CPS top-coding caps AGI at $6.26M — zero observations above $10M in any state #530

@PavelMakarchuk

Description

@PavelMakarchuk

Summary

An audit of the Enhanced CPS state datasets reveals a hard top-coding ceiling at $6,263,051 AGI across all 51 state datasets.

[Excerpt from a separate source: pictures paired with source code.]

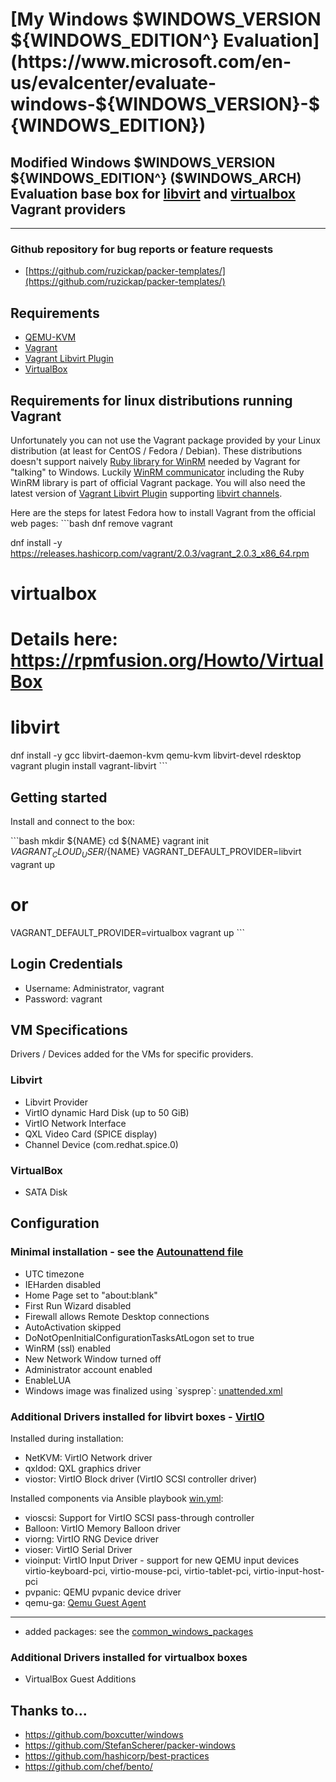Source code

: # [My Windows $WINDOWS_VERSION ${WINDOWS_EDITION^} Evaluation](https://www.microsoft.com/en-us/evalcenter/evaluate-windows-${WINDOWS_VERSION}-${WINDOWS_EDITION})

## Modified Windows $WINDOWS_VERSION ${WINDOWS_EDITION^} ($WINDOWS_ARCH) Evaluation base box for [libvirt](https://github.com/vagrant-libvirt/vagrant-libvirt) and [virtualbox](https://www.vagrantup.com/docs/virtualbox/) Vagrant providers

---

### Github repository for bug reports or feature requests

* [https://github.com/ruzickap/packer-templates/](https://github.com/ruzickap/packer-templates/)

## Requirements

* [QEMU-KVM](https://en.wikibooks.org/wiki/QEMU/Installing_QEMU)
* [Vagrant](https://www.vagrantup.com/downloads.html)
* [Vagrant Libvirt Plugin](https://github.com/pradels/vagrant-libvirt#installation)
* [VirtualBox](https://www.virtualbox.org/)

## Requirements for linux distributions running Vagrant

Unfortunately you can not use the Vagrant package provided by your Linux distribution (at least for CentOS / Fedora / Debian).
These distributions doesn't support naively [Ruby library for WinRM](https://github.com/WinRb/WinRM) needed by Vagrant for "talking" to Windows.
Luckily [WinRM communicator](https://github.com/mitchellh/vagrant/tree/master/plugins/communicators/winrm) including the Ruby WinRM library is part of official Vagrant package.
You will also need the latest version of [Vagrant Libvirt Plugin](https://github.com/pradels/vagrant-libvirt#installation) supporting [libvirt channels](https://libvirt.org/formatdomain.html#elementCharChannel).

Here are the steps for latest Fedora how to install Vagrant from the official web pages:
\`\`\`bash
dnf remove vagrant

dnf install -y https://releases.hashicorp.com/vagrant/2.0.3/vagrant_2.0.3_x86_64.rpm

# virtualbox
# Details here: https://rpmfusion.org/Howto/VirtualBox

# libvirt
dnf install -y gcc libvirt-daemon-kvm qemu-kvm libvirt-devel rdesktop
vagrant plugin install vagrant-libvirt
\`\`\`

## Getting started

Install and connect to the box:

\`\`\`bash
mkdir ${NAME}
cd ${NAME}
vagrant init ${VAGRANT_CLOUD_USER}/${NAME}
VAGRANT_DEFAULT_PROVIDER=libvirt vagrant up
# or
VAGRANT_DEFAULT_PROVIDER=virtualbox vagrant up
\`\`\`

## Login Credentials

* Username: Administrator, vagrant
* Password: vagrant

## VM Specifications

Drivers / Devices added for the VMs for specific providers.

### Libvirt

* Libvirt Provider
* VirtIO dynamic Hard Disk (up to 50 GiB)
* VirtIO Network Interface
* QXL Video Card (SPICE display)
* Channel Device (com.redhat.spice.0)

### VirtualBox

* SATA Disk

## Configuration

### Minimal installation - see the [Autounattend file](https://github.com/ruzickap/packer-templates/blob/master/http/windows-${WINDOWS_VERSION}/Autounattend.xml)

* UTC timezone
* IEHarden disabled
* Home Page set to "about:blank"
* First Run Wizard disabled
* Firewall allows Remote Desktop connections
* AutoActivation skipped
* DoNotOpenInitialConfigurationTasksAtLogon set to true
* WinRM (ssl) enabled
* New Network Window turned off
* Administrator account enabled
* EnableLUA
* Windows image was finalized using \`sysprep\`: [unattended.xml](https://github.com/ruzickap/packer-templates/blob/master/scripts/win-common/unattend.xml)


### Additional Drivers installed for libvirt boxes - [VirtIO](https://fedoraproject.org/wiki/Windows_Virtio_Drivers)

Installed during installation:
* NetKVM: VirtIO Network driver
* qxldod: QXL graphics driver
* viostor: VirtIO Block driver (VirtIO SCSI controller driver)

Installed components via Ansible playbook [win.yml](https://github.com/ruzickap/packer-templates/blob/master/ansible/win.yml):
* vioscsi: Support for VirtIO SCSI pass-through controller
* Balloon: VirtIO Memory Balloon driver
* viorng: VirtIO RNG Device driver
* vioser: VirtIO Serial Driver
* vioinput: VirtIO Input Driver - support for new QEMU input devices virtio-keyboard-pci, virtio-mouse-pci, virtio-tablet-pci, virtio-input-host-pci
* pvpanic: QEMU pvpanic device driver
* qemu-ga: [Qemu Guest Agent](http://wiki.libvirt.org/page/Qemu_guest_agent)

---

* added packages: see the [common_windows_packages](https://github.com/ruzickap/ansible-role-my_common_defaults/blob/master/vars/Windows.yml)


### Additional Drivers installed for virtualbox boxes

* VirtualBox Guest Additions

## Thanks to...

* https://github.com/boxcutter/windows
* https://github.com/StefanScherer/packer-windows
* https://github.com/hashicorp/best-practices
* https://github.com/chef/bento/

No state has a single observation above $10M, and only a handful have sparse records between $5M-$6.3M. This creates significant data quality issues for modeling policies that target high-income brackets (e.g., NY A05435 which raises rates on $5M-$25M and $25M+ brackets).

Impact

  • Bills targeting income above $10M or $25M have zero observations to model against
  • Revenue estimates for high-bracket policies are systematically understated
  • Example: NY A05435 estimates $120M revenue from the $5M+ bracket change, but captures zero impact from the $25M+ bracket change — the real revenue would be substantially higher

Audit methodology

For each state, loaded the Enhanced CPS dataset via Microsimulation, calculated adjusted_gross_income at the tax unit level, and counted raw records and weighted totals above $1M, $5M, $10M, and $25M thresholds.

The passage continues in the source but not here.